Truth was, she was frightened of disappointing him and it all ending. Dietrich wanted to be ‘first’ with her, but he was going to find out sooner or later that he’d been pipped to the post. How to tell him? In her world, girls didn’t talk about such things. Not to men, at any rate. Either they kept themselves virginal for their wedding day, or they got their fellas drunk first time so they didn’t notice. She couldn’t see herself getting Dietrich drunk, not if he didn’t want to be.

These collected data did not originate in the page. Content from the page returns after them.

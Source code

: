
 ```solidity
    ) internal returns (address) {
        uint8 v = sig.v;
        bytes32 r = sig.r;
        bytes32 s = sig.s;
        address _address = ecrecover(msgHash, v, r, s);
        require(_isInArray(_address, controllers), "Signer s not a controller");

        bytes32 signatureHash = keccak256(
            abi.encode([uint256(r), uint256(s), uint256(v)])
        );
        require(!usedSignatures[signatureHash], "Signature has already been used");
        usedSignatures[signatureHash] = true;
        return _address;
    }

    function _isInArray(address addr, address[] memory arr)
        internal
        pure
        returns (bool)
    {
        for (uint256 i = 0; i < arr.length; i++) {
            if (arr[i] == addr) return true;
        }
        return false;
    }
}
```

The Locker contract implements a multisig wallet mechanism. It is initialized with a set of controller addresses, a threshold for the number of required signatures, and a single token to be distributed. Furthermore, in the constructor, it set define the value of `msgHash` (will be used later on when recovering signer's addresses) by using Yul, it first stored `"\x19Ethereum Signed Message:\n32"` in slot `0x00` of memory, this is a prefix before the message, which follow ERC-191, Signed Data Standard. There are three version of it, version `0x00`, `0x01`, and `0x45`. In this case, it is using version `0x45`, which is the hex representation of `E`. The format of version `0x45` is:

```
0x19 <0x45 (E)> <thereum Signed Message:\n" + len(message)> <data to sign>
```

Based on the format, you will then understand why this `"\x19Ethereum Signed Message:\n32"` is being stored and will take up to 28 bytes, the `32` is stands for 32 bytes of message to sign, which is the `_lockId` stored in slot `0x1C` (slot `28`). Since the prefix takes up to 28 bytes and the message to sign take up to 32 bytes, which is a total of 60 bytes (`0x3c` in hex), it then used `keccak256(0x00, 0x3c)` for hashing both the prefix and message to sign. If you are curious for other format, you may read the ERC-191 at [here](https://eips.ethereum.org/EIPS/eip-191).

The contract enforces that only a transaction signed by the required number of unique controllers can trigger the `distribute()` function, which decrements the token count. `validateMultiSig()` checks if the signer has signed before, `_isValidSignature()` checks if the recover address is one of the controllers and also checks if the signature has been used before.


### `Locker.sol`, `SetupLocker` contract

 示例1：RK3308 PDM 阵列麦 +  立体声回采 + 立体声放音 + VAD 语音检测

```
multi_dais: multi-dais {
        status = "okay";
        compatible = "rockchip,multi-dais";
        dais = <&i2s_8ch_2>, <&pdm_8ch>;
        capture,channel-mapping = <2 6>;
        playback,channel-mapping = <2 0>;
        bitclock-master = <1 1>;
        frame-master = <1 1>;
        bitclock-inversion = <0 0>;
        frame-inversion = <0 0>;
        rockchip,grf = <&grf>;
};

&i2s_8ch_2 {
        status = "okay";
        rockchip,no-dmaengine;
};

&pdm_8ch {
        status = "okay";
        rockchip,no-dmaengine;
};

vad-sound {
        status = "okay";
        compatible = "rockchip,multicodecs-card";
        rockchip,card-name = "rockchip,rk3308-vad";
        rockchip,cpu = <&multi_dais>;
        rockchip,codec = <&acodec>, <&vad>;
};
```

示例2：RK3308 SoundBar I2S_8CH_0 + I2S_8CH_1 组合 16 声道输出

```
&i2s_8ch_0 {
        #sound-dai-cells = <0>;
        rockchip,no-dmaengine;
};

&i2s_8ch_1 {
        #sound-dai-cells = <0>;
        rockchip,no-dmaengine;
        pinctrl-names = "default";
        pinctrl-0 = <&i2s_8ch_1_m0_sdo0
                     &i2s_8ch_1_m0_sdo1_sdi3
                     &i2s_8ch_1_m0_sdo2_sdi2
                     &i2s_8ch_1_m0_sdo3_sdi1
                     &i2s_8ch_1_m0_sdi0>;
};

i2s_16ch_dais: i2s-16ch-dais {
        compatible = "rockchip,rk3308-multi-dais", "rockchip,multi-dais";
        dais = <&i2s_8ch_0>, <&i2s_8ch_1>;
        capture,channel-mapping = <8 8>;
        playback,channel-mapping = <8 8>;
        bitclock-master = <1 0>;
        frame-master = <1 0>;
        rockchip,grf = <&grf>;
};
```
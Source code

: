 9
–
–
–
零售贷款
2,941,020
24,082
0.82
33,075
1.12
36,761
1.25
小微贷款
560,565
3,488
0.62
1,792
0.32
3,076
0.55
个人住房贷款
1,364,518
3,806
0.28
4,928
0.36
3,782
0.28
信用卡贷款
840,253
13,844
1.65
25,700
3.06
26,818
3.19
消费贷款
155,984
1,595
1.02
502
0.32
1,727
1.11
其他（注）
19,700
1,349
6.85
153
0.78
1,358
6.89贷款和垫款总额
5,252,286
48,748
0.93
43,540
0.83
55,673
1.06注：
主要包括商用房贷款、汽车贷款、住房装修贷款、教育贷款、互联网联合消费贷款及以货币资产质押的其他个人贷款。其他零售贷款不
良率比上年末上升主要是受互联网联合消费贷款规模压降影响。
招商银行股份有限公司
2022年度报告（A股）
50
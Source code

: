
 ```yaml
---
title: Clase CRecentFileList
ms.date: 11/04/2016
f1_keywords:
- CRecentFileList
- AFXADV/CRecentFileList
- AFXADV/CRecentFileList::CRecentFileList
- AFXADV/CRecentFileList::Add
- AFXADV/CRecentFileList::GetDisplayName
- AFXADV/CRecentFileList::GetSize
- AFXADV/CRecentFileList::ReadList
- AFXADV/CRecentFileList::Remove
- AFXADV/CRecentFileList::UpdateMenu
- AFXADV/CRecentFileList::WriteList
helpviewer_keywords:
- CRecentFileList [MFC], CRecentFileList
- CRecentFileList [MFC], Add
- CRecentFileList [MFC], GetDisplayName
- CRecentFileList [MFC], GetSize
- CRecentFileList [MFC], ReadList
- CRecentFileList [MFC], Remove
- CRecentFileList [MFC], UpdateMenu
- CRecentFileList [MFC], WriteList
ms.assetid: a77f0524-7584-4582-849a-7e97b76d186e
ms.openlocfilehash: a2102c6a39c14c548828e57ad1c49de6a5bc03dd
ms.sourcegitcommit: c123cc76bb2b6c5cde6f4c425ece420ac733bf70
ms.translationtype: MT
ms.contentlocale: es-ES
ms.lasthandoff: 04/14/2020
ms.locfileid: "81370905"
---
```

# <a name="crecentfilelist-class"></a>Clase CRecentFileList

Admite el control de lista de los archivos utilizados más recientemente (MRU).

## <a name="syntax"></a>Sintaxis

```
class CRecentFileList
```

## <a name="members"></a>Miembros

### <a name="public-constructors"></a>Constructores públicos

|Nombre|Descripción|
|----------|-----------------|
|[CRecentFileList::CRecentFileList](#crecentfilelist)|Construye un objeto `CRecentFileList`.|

Did it even matter? She wasn’t so stupid as to think there was a future for the two of them. Even without a wife back in Germany, marriage was unimaginable. He wasn’t just wealthy and part of the international set, he was titled. Dietrich August Graf von Elbing. ‘Graf’ meant ‘Count’, he had told her. It was why the waiters and doormen at the Duet called him ‘Monsieur le Comte’. They were never going to call her ‘Madame la Comtesse’. In France, they called girls like her ‘irrégulières’.
‘“Can’t get away to marry you today, my wife won’t let me!”’ she trilled, to cover her nerves, as she turned on the taps at the bathroom basin. He’d said he was ten minutes away but she reckoned about fifteen, Paris traffic and all that. In front of the mirror, she combed her curls into the sleek shape the stylist had designed for her.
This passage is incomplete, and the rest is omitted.